Llama (Free / Open Source)

Free

Developers and businesses who want to download, fine-tune, distill, and self-host open-source Llama models on their own infrastructure.

  • Download Llama 4 Maverick & Scout (natively multimodal, 10M-token context)
  • Download Llama 3.1 (8B, 70B, 405B) for general knowledge, math, tool use, multilingual
  • Download Llama 3.2 (1B, 3B, 11B, 90B) for edge and multimodal use cases
  • Download Llama 3.3 70B for synthetic data generation at 405B-level quality
  • Fine-tuning, quantization, distillation, and evaluation tooling available
  • Estimated inference cost via third-party providers: $0.19–$0.49 per 1M tokens (not charged by Meta)

AI Panel Reviews

The Decision Maker

The Decision Maker

Strategic bet, vendor viability, timing, adoption approval
9.0/10

Meta's open-weight models are the default starting point for any serious AI build.

Free weights, $0.19/M token inference via third parties, and a 10M-token context window. That's a hard combination to argue against.

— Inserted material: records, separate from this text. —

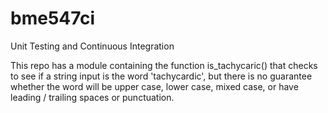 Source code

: # bme547ci
Unit Testing and Continuous Integration

This repo has a module containing the function is_tachycaric() that checks to see if a string input is the word 'tachycardic', but there is no guarantee whether the word will be upper case, lower case, mixed case, or have leading / trailing spaces or punctuation.

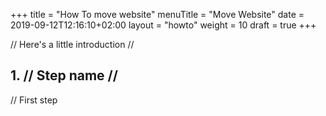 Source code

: +++
title = "How To move website"
menuTitle = "Move Website"
date = 2019-09-12T12:16:10+02:00
layout = "howto"
weight = 10
draft = true
+++

// Here's a little introduction //

## 1. // Step name //

// First step
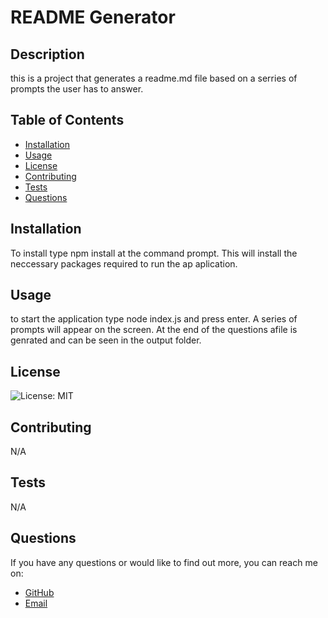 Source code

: # README Generator

  ## Description
  this is a project that generates a readme.md file based on a serries of prompts the user has to answer.
  ## Table of Contents
  - [Installation](#installation)
  - [Usage](#usage)
  - [License](#license)
  - [Contributing](#contributers)
  - [Tests](#tests)
  - [Questions](#questions)
  ## Installation
  To install type npm install at the command prompt. This will install the neccessary packages required to run the ap aplication.
  ## Usage
  to start the application type node index.js and press enter. A series of prompts will appear on the  screen. At the end of the questions afile is genrated and can be seen in the output folder.
  ## License
  
  ![License: MIT](https://img.shields.io/badge/License-MIT-yellow.svg)

  ## Contributing
  N/A
  ## Tests
  N/A
  ## Questions
  If you have any questions or would like to find out more, you can reach me on: 
  - [GitHub](https://github.com/eampofu)
  - [Email](mailto:eampofu@gmail.com)
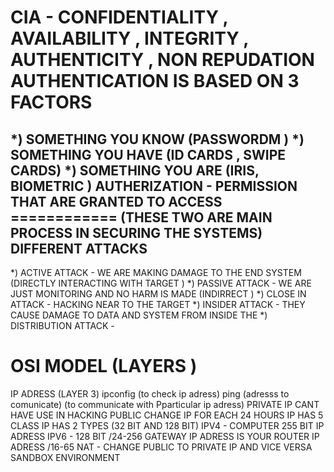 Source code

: CIA - CONFIDENTIALITY , AVAILABILITY , INTEGRITY , AUTHENTICITY , NON REPUDATION
AUTHENTICATION IS BASED ON 3 FACTORS
====================================
  *) SOMETHING YOU KNOW (PASSWORDM )
  *) SOMETHING YOU HAVE (ID CARDS , SWIPE CARDS)
  *) SOMETHING YOU ARE (IRIS, BIOMETRIC )
AUTHERIZATION - PERMISSION THAT ARE GRANTED TO ACCESS
============ (THESE TWO ARE MAIN PROCESS IN SECURING THE SYSTEMS)
DIFFERENT ATTACKS
-----------------
  *) ACTIVE ATTACK  - WE ARE MAKING DAMAGE TO THE END SYSTEM (DIRECTLY INTERACTING WITH TARGET )
  *) PASSIVE ATTACK - WE ARE JUST MONITORING AND NO HARM IS MADE (INDIRRECT )
  *) CLOSE IN ATTACK - HACKING NEAR TO THE TARGET
  *) INSIDER ATTACK - THEY CAUSE DAMAGE TO DATA AND SYSTEM FROM INSIDE THE 
  *) DISTRIBUTION ATTACK - 

OSI MODEL (LAYERS )
=========
IP ADRESS (LAYER 3) 
ipconfig (to check ip adress)
ping (adresss to comunicate) (to communicate with Pparticular ip adress)
PRIVATE IP CANT HAVE USE IN HACKING 
PUBLIC CHANGE IP FOR EACH 24 HOURS 
IP HAS 5 CLASS 
IP HAS 2 TYPES (32 BIT AND 128 BIT)
IPV4 - COMPUTER 255 BIT IP ADRESS
IPV6 - 128 BIT
/24-256 GATEWAY IP ADRESS IS YOUR ROUTER IP ADRESS
/16-65
NAT - CHANGE PUBLIC TO PRIVATE IP AND VICE VERSA
SANDBOX ENVIRONMENT
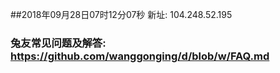 ##2018年09月28日07时12分07秒 新址: 104.248.52.195
### 兔友常见问题及解答: https://github.com/wanggonging/d/blob/w/FAQ.md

Meta isn't a startup. Llama isn't going anywhere. The vendor viability question answers itself — this is a $1T company shipping model weights you download and own. Scout runs on a single H100. Maverick hits MMLU Pro at 80.5. Those aren't vanity numbers.

The real tradeoff: you're buying capability, not a service. Your team owns deployment, optimization, and security. Fine-tuning and quantization tooling is there, but your ML engineers are doing the work. OpenAI and Anthropic's Claude hand you an API and walk away. Llama hands you weights and says good luck.

For teams with infrastructure chops, that's the point. You control costs, data, and the model itself. At $0.19/M tokens through third-party providers, the math versus GPT-4-class APIs is obvious. Pilot this on one internal use case. The only question is whether your team can actually run it.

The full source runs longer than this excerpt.